Cardinal Jean-Marie Lustiger : «La problématique de ce colloque pose la question de l'universalité des droits de l'homme»
Un séminaire sur ''Enseignement de la mémoire et patrimoine culturel'' s’est tenu du 4 au 6 mai 2005 à Cracovie, en Pologne. Regroupant les ministres de l’Education des 48 Etats signataires de la Convention Culturelle européenne, ce séminaire visait à dégager une approche différente de l’enseignement de la mémoire. Le Cardinal Jean-Marie Lustiger était invité à s’exprimer sur ce thème.
04.05.2005
Question : Vous étiez jusqu’à très récemment Archevêque de Paris. Vous êtes également d’origine juive. Quel est pour vous l’enjeu d’un tel séminaire en Pologne à quelques kilomètres d’Auschwitz, le jour du souvenir de la Shoah ?
Cardinal Jean-Marie Lustiger : La problématique de ce colloque m'a semblé tres intéressante car elle pose la question de l'universalité des droits de l'homme. Auschwitz est-il seulement le symbole d'un drame historique entre le peuple juif et l'Allemagne nazie ou bien la mémoire d'Auschwitz touche-t-elle un point fondamental de l'histoire humaine pour son passé et son avenir ?
Question : Comment perçevez-vous les polémiques récurrentes sur le rôle du Vatican pendant la Seconde Guerre Mondiale ?
Cardinal Jean-Marie Lustiger : Pour les générations qui ont vécu cette periode, les plaies sont souvent encore a vif, mais les contemporains connaissent l'ambiguité de ces situations.
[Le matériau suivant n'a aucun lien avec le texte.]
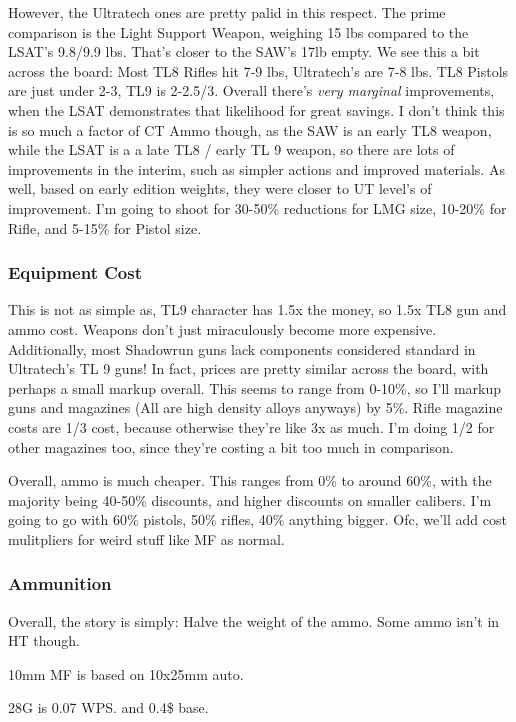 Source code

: \begin{multicols*}{2}
	 However, the Ultratech ones are pretty palid in this respect. The prime comparison is the Light Support Weapon, weighing 15 lbs compared to the LSAT's 9.8/9.9 lbs. That's closer to the SAW's 17lb empty. We see this a bit across the board: Most TL8 Rifles hit 7-9 lbs, Ultratech's are 7-8 lbs. TL8 Pistols are just under 2-3, TL9 is 2-2.5/3. Overall there's \textit{very marginal} improvements, when the LSAT demonstrates that likelihood for great savings. I don't think this is so much a factor of CT Ammo though,  as the SAW is an early TL8 weapon, while the LSAT is a a late TL8 / early TL 9 weapon, so there are lots of improvements in the interim, such as simpler actions and improved materials. As well, based on early edition weights, they were closer to UT level's of improvement.  I'm going to shoot for 30-50\% reductions for LMG size, 10-20\% for Rifle, and 5-15\% for Pistol size.
	 
	 \subsubsection{Equipment Cost}
	 
	 This is not as simple as, TL9 character has 1.5x the money, so 1.5x TL8 gun and ammo cost. Weapons don't just miraculously become more expensive. Additionally, most Shadowrun guns lack components considered standard in Ultratech's TL 9 guns! In fact, prices are pretty similar across the board, with perhaps a small markup overall. This seems to range from 0-10\%, so I'll markup guns and magazines (All are high density alloys anyways) by 5\%. Rifle magazine costs are 1/3 cost, because otherwise they're like 3x as much. I'm doing 1/2 for other magazines too, since they're costing a bit too much in comparison.
	 
	 Overall, ammo is much cheaper. This ranges from 0\% to around 60\%, with the majority being 40-50\% discounts, and higher discounts on smaller calibers. I'm going to go with 60\% pistols, 50\% rifles, 40\% anything bigger. Ofc, we'll add cost mulitpliers for weird stuff like MF as normal.
	 
	 \subsubsection{Ammunition}
	 Overall, the story is simply: Halve the weight of the ammo. Some ammo isn't in HT though. 
	 
	 10mm MF is based on 10x25mm auto.
	 
	 28G is 0.07  WPS. and 0.4\$ base.
	 

\end{multicols*}
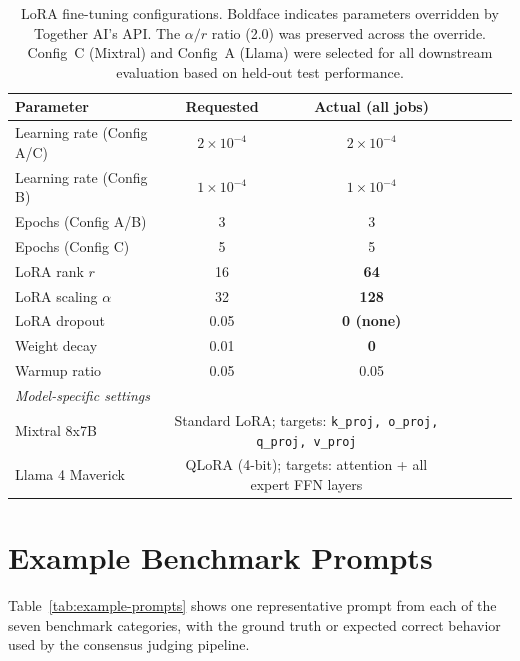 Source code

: \begin{table}[ht]
\centering
\small
\begin{tabular}{lcccccc}
\toprule
\textbf{Parameter} & \textbf{Requested} & \textbf{Actual (all jobs)} \\
\midrule
Learning rate (Config A/C) & $2 \times 10^{-4}$ & $2 \times 10^{-4}$ \\
Learning rate (Config B) & $1 \times 10^{-4}$ & $1 \times 10^{-4}$ \\
Epochs (Config A/B) & 3 & 3 \\
Epochs (Config C) & 5 & 5 \\
LoRA rank $r$ & 16 & \textbf{64} \\
LoRA scaling $\alpha$ & 32 & \textbf{128} \\
LoRA dropout & 0.05 & \textbf{0 (none)} \\
Weight decay & 0.01 & \textbf{0} \\
Warmup ratio & 0.05 & 0.05 \\
\midrule
\multicolumn{3}{l}{\textit{Model-specific settings}} \\
\midrule
Mixtral 8x7B & \multicolumn{2}{c}{Standard LoRA; targets: \texttt{k\_proj, o\_proj, q\_proj, v\_proj}} \\
Llama 4 Maverick & \multicolumn{2}{c}{QLoRA (4-bit); targets: attention + all expert FFN layers} \\
\bottomrule
\end{tabular}
\caption{LoRA fine-tuning configurations. Boldface indicates parameters overridden by Together AI's API. The $\alpha/r$ ratio (2.0) was preserved across the override. Config~C (Mixtral) and Config~A (Llama) were selected for all downstream evaluation based on held-out test performance.}
\label{tab:ft-configs}
\end{table}

\section{Example Benchmark Prompts}
\label{app:example-prompts}

Table~\ref{tab:example-prompts} shows one representative prompt from each of the seven benchmark categories, with the ground truth or expected correct behavior used by the consensus judging pipeline.

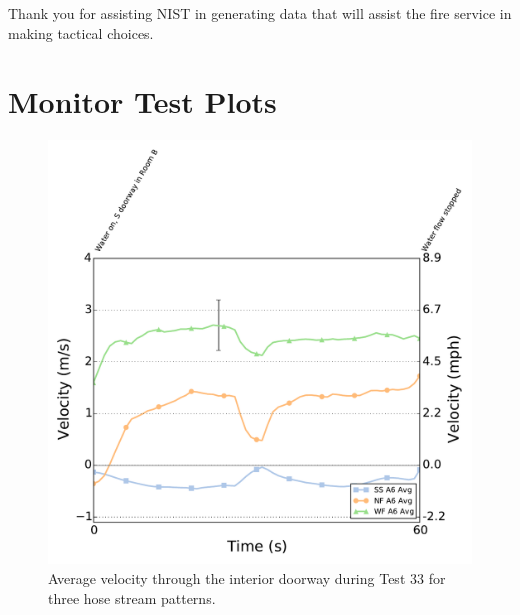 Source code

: \documentclass[12pt,oneside]{book}
\begin{document}
Thank you for assisting NIST in generating data that will assist the fire service in making tactical choices.





\appendix
\chapter{Monitor Test Plots}
\label{chap:monitor_plots}

\begin{figure}[!ht]
	\includegraphics[width=0.86\columnwidth]{../Figures/Plots/HOSE_IXXAXX_BDP_A6_stream_avgs}
	\caption{Average velocity through the interior doorway during Test 33 for three hose stream patterns.}
	\label{fig:Test_33_BDP_A6_Avg_All}
\end{figure}
\FloatBarrier
\end{document}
Pour comprendre le rôle du Vatican, il faut aussi poser la question du silence des Etats Unis et des Alliés et de l'attitude de la Russie soviétique. Il reste que le reproche qui est fait montre, à bon droit, une plus grande exigence a l'égard du Vatican qu'a l'égard des vainqueurs de la Deuxieme Guerre Mondiale. Ce que l'Eglise a fort bien compris, en particulier dans l'action de Jean-Paul II.
Question : Quelle signification peut avoir le fait qu'un pape allemand succède a un pape polonais?
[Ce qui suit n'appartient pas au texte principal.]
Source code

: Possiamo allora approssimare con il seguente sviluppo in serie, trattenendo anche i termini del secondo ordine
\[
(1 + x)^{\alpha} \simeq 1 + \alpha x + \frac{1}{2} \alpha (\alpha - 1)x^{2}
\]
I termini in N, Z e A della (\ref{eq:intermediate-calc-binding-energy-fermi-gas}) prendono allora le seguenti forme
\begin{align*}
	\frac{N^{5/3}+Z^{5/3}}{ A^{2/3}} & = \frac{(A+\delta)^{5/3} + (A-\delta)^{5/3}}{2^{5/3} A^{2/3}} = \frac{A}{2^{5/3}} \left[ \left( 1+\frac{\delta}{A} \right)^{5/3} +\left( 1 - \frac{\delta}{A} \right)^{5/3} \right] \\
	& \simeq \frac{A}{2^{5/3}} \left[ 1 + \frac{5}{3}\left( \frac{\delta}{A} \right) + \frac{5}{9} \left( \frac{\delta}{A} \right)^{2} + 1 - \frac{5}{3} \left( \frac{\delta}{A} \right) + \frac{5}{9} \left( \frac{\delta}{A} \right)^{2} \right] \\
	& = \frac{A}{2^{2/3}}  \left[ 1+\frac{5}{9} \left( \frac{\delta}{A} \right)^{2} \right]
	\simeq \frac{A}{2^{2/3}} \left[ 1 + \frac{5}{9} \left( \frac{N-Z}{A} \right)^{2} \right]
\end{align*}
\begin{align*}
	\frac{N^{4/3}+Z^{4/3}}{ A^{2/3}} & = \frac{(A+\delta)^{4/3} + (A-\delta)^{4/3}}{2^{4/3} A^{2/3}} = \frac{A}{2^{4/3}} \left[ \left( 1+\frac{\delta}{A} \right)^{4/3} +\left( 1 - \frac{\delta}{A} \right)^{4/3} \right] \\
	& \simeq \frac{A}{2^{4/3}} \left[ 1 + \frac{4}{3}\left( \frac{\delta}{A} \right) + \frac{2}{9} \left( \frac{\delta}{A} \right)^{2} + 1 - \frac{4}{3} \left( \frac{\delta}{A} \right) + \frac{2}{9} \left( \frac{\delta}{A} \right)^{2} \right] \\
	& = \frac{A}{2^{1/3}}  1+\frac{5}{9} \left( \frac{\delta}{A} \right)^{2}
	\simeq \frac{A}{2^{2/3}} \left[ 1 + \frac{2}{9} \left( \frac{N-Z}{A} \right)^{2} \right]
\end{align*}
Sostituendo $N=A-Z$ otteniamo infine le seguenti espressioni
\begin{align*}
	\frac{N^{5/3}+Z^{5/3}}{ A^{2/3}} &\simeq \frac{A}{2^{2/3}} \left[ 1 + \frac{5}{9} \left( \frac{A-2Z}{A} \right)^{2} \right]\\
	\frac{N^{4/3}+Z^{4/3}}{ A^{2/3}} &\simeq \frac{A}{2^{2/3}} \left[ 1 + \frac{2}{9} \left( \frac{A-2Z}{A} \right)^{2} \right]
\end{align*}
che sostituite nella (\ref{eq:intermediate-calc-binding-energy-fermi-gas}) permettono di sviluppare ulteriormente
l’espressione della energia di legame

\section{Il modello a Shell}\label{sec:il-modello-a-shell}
Cardinal Jean-Marie Lustiger : Je n'ai pas le sentiment que la nationalite de Benoit XVI ait été prise en considération dans son élection, mais je suis persuadé que ce fait marque définitivement la fin de la tragique Histoire des guerres européennes qui ont ensanglanté le deuxieme millenaire. Le cardinal Ratzinger s'est exprimé il y a déjà longtemps avec clarté sur le drame de l'Allemagne. Il l'a fait avec courage et lucidité en mettant en lumière les sources philosophiques et religieuses de ce drame. Mais qu'un pape d'origine allemande succède à un pape d'origine polonaise est un acte que seule l'Eglise pouvait accomplir en ce continent façonné par deux millenaires de christianisme. Les Allemands ne s'y sont pas trompés.